5Dans une variation de degré et de persistance allant du désintérêt passager au dégoût le plus profond pour ce qui est vécu et pour le fait même de vivre, l’ennui se manifeste le plus souvent comme une familiarité de notre présent qui vient nous tourmenter. Cette irritation s’exerce essentiellement contre le temps tel que nous le vivons. Le présent semble immobile et figé. « La douleur de l’ennui, écrit Sophie Iturralde (2008, p. 12), provoque quelques éclats, quelques “tessons de colère” sans objet et sans suite [ 3]. » Dans l’ennui, nous voudrions déserter notre propre actualité. L’inconfort de l’ennui a le mérite de nous mettre au pied du mur : que faisons-nous de nous-même dans le temps qui est le nôtre, celui de notre présence au monde ? L’ennui est une souffrance (sub fero, au sens de supporter) liée au présent, au présent tel que je le vis à ce moment-là. L’ennui exprime la conscience d’un moi haïssable (Pascal) quand il obère la subjectivité du je. Le dégoût du temps donne au dégoût de soi l’occasion d’être ressenti. « Incontinent, il sortira du fond de son âme, l’ennui, la noirceur, la tristesse, le chagrin, le dépit, le désespoir », écrit Pascal (1954, p. 1138). Chez cet auteur, l’ennui est l’opportunité d’une appréhension de soi afin de se détourner de son propre néant. Il actualise « le douloureux impact de la révélation qu’il permet » (Iturralde, 2008, p. 16), celle du dérisoire de la réalité.
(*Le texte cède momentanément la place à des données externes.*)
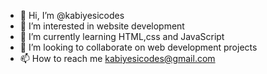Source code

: - 👋 Hi, I’m @kabiyesicodes
- 👀 I’m interested in website development
- 🌱 I’m currently learning HTML,css and JavaScript
- 💞️ I’m looking to collaborate on web development projects
- 📫 How to reach me kabiyesicodes@gmail.com

<!---
kabiyesicodes/kabiyesicodes is a ✨ special ✨ repository because its `README.md` (this file) appears on your GitHub profile.
You can click the Preview link to take a look at your changes.
--->
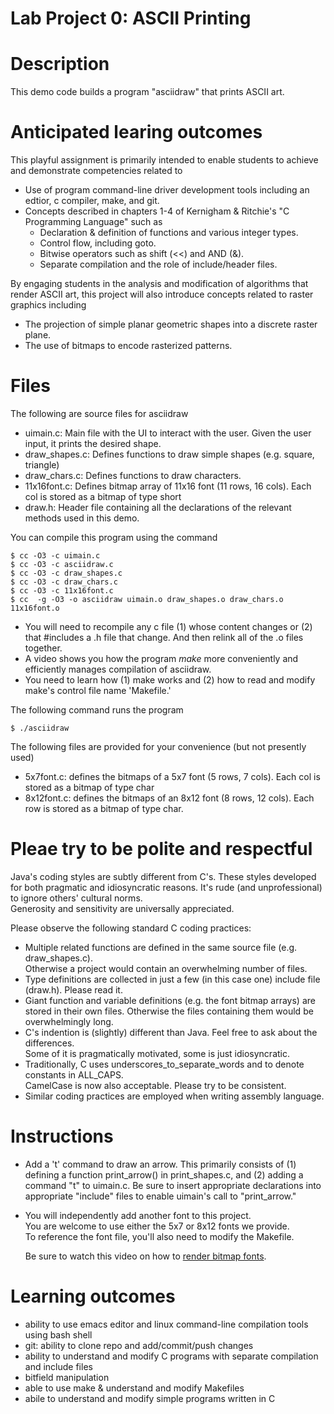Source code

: Lab Project 0: ASCII Printing
===================================
# Description
This demo code builds a program "asciidraw" that prints ASCII art.

# Anticipated learing outcomes
This playful assignment is primarily intended to enable students to achieve and demonstrate competencies 
related to 
- Use of program command-line driver development tools including an edtior, c compiler, make, and git.
- Concepts described in chapters 1-4 of Kernigham & Ritchie's "C Programming Language" such as
  - Declaration & definition of functions and various integer types.
  - Control flow, including goto.
  - Bitwise operators such as shift (<<) and AND (&).
  - Separate compilation and the role of include/header files.

By engaging students in the analysis and modification of algorithms that render ASCII art, 
this project will also introduce concepts related to raster graphics including

- The projection of simple planar geometric shapes into a discrete raster plane.
- The use of bitmaps to encode rasterized patterns.

# Files

The following are source files for asciidraw
- uimain.c: Main file with the UI to interact with the user. Given the user input, it prints the desired shape.
- draw_shapes.c: Defines functions to draw simple shapes (e.g. square, triangle)
- draw_chars.c: Defines functions to draw characters.
- 11x16font.c: Defines bitmap array of 11x16 font (11 rows, 16 cols).  Each col is stored as a bitmap of type short
- draw.h: Header file containing all the declarations of the relevant methods used in this demo.

You can compile this program using the command

    $ cc -O3 -c uimain.c
    $ cc -O3 -c asciidraw.c
    $ cc -O3 -c draw_shapes.c
    $ cc -O3 -c draw_chars.c
    $ cc -O3 -c 11x16font.c
    $ cc  -g -O3 -o asciidraw uimain.o draw_shapes.o draw_chars.o 11x16font.o
 
- You will need to recompile any c file  (1) whose content changes or (2) that #includes a .h file that change.  And then relink all of the .o files together. 
- A video shows you how the program *make*  more conveniently and efficiently manages compilation of asciidraw.
- You need to learn how (1) make works and (2) how to read and modify make's control file name 'Makefile.' 

The following command runs the program

    $ ./asciidraw

The following files are provided for your convenience (but not presently used)
- 5x7font.c: defines the bitmaps of a 5x7 font (5 rows, 7 cols).  Each col is stored as a bitmap of type char
- 8x12font.c: defines the bitmaps of an 8x12 font (8 rows, 12 cols).  Each row is stored as a bitmap of type char.

# Pleae try to be polite and respectful
  Java's coding styles are subtly different from C's.
  These styles developed for both pragmatic and idiosyncratic reasons.
  It's rude (and unprofessional) to ignore others' cultural norms.  
  Generosity and sensitivity are universally appreciated.

Please observe the following standard C coding practices:
- Multiple related functions are defined in the same source file (e.g. draw_shapes.c).  
  Otherwise a project would contain an overwhelming number of files.
- Type definitions are collected in just a few (in this case one) include file (draw.h).
  Please read it.
- Giant function and variable definitions (e.g. the font bitmap arrays) are stored in their own files. 
  Otherwise the files containing them would be overwhelmingly long.
- C's indention is (slightly) different than Java.  Feel free to ask about the differences.  
  Some of it is pragmatically motivated, some is just idiosyncratic.
- Traditionally, C uses underscores_to_separate_words and to denote constants in ALL_CAPS.  
  CamelCase is now also acceptable.  Please try to be consistent.
- Similar coding practices are employed when writing assembly language.

# Instructions

- Add a 't' command to draw an arrow.  This primarily consists of  (1) defining a  function
  print_arrow() in print_shapes.c, and (2) adding a command "t" to uimain.c.  Be sure to insert
  appropriate declarations into appropriate "include" files to enable uimain's call to "print_arrow."  

- You will independently add another font to this project.  
  You are welcome to use either the 5x7 or 8x12 fonts we provide.  
  To reference the font file, you'll also need to modify the Makefile.
  
  Be sure to watch this video on how to [render bitmap fonts](https://www.youtube.com/playlist?list=PLW7kRC02iWTIxCZzo2IKSNpN15lRscCs2).
 
 
 # Learning outcomes
  
 - ability to use emacs editor and linux command-line compilation tools using bash shell
 - git: ability to clone repo and add/commit/push changes 
 - ability to understand and modify C programs with separate compilation and include files 
 - bitfield manipulation
 - able to use make & understand and modify Makefiles 
 - abile to understand and modify simple programs written in C

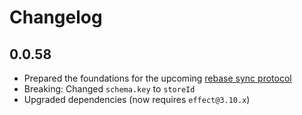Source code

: # Changelog

## 0.0.58

- Prepared the foundations for the upcoming [rebase sync protocol](https://github.com/livestorejs/livestore/issues/195)
- Breaking: Changed `schema.key` to `storeId`
- Upgraded dependencies (now requires `effect@3.10.x`)
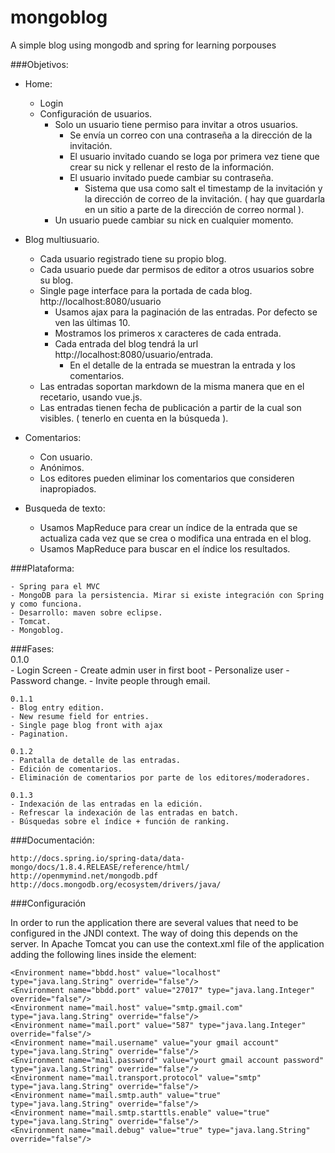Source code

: # mongoblog
A simple blog using mongodb and spring for learning porpouses

###Objetivos:

- Home:
	- Login
	- Configuración de usuarios.
		- Solo un usuario tiene permiso para invitar a otros usuarios.
			- Se envía un correo con una contraseña a la dirección de la invitación.
			- El usuario invitado cuando se loga por primera vez tiene que crear su nick y rellenar el resto de la información.
			- El usuario invitado puede cambiar su contraseña.
				- Sistema que usa como salt el timestamp de la invitación y la dirección de correo de la invitación. ( hay que guardarla en un sitio a parte de la dirección de correo normal ).
		- Un usuario puede cambiar su nick en cualquier momento.
		
	
- Blog multiusuario.
	- Cada usuario registrado tiene su propio blog.
	- Cada usuario puede dar permisos de editor a otros usuarios sobre su blog.
	- Single page interface para la portada de cada blog. http://localhost:8080/usuario
		- Usamos ajax para la paginación de las entradas. Por defecto se ven las últimas 10.
		- Mostramos los primeros x caracteres de cada entrada.
		- Cada entrada del blog tendrá la url http://localhost:8080/usuario/entrada.
			- En el detalle de la entrada se muestran la entrada y los comentarios.
	- Las entradas soportan markdown de la misma manera que en el recetario, usando vue.js.
	- Las entradas tienen fecha de publicación a partir de la cual son visibles. ( tenerlo en cuenta en la búsqueda ).
			
	
- Comentarios:
	- Con usuario.
	- Anónimos.
	- Los editores pueden eliminar los comentarios que consideren inapropiados.

- Busqueda de texto:
	- Usamos MapReduce para crear un índice de la entrada que se actualiza cada vez que se crea o modifica una entrada en el blog.
	- Usamos MapReduce para buscar en el índice los resultados.
	
	
###Plataforma:

	- Spring para el MVC
	- MongoDB para la persistencia. Mirar si existe integración con Spring y como funciona.
	- Desarrollo: maven sobre eclipse.
	- Tomcat.
	- Mongoblog.
	
###Fases:   
	0.1.0  
	- Login Screen
	- Create admin user in first boot
	- Personalize user
	- Password change.
	- Invite people through email.
		  
	0.1.1 
	- Blog entry edition.
	- New resume field for entries.
	- Single page blog front with ajax
	- Pagination.
		  
	0.1.2  
	- Pantalla de detalle de las entradas.
	- Edición de comentarios.
	- Eliminación de comentarios por parte de los editores/moderadores.
		  
	0.1.3 
	- Indexación de las entradas en la edición.
	- Refrescar la indexación de las entradas en batch.
	- Búsquedas sobre el índice + función de ranking.
		  
###Documentación:

	http://docs.spring.io/spring-data/data-mongo/docs/1.8.4.RELEASE/reference/html/
	http://openmymind.net/mongodb.pdf
	http://docs.mongodb.org/ecosystem/drivers/java/
	
###Configuración

  In order to run the application there are several values that need to be configured in the JNDI context. The way of doing this depends on the server. In
  Apache Tomcat you can use the context.xml file of the application adding the following lines inside the <Context> element:
  
	<Environment name="bbdd.host" value="localhost" type="java.lang.String" override="false"/>
	<Environment name="bbdd.port" value="27017" type="java.lang.Integer" override="false"/>
	<Environment name="mail.host" value="smtp.gmail.com" type="java.lang.String" override="false"/>
	<Environment name="mail.port" value="587" type="java.lang.Integer" override="false"/>
	<Environment name="mail.username" value="your gmail account" type="java.lang.String" override="false"/>
	<Environment name="mail.password" value="yourt gmail account password" type="java.lang.String" override="false"/>
	<Environment name="mail.transport.protocol" value="smtp" type="java.lang.String" override="false"/>
	<Environment name="mail.smtp.auth" value="true" type="java.lang.String" override="false"/>
	<Environment name="mail.smtp.starttls.enable" value="true" type="java.lang.String" override="false"/>
	<Environment name="mail.debug" value="true" type="java.lang.String" override="false"/>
6Que se passe-t-il dans l’ennui ? Pascal ne définit pas l’ennui. Il en part comme d’une expérience pour en évoquer les effets de décentrement. Il indique un sentiment d’extériorité à l’égard de ce qui est vécu – comme c’est ennuyeux ! – ou de la manière dont on le vit : qu’est-ce que je m’ennuie ! L’ennui au présent n’est pas la sensation de lenteur en elle-même, mais celle de l’étirement d’un présent trop long, ressenti comme excessif, vécu comme immobile alors même que l’on sait son cours se poursuivre. Vécu comme division, le présent est à la fois confiné dans son propre présent et extérieur à lui. Il semble être sans autre horizon que lui-même. On attend tout du présent. Ce n’est pas que le temps ne passe pas. C’est que nous-même ne parvenons pas à faire passer notre présent dans le temps en y introduisant quelque chose de nouveau. L’ennui est cet inconfort qui, si on l’affronte au lieu de le fuir, conduit à penser l’usage que l’on fait de soi dans le temps – c’est-à-dire un rapport à ce qui n’est pas soi. Le physicien Georges Lochak (1998, p. 62) parle d’un ennui fécond et créatif. Louis de Broglie lui avait confié : « Comment voulez-vous que la culture, aujourd’hui, ne soit pas décadente, quand il lui manque deux ingrédients essentiels : l’oisiveté et l’ennui ? » (Lochak, 1998, p. 62). Et Georges Lochak d’ajouter que l’on ne fait rien si l’on ne garde pas des plages d’oisiveté et d’ennui (Ibid., p. 63).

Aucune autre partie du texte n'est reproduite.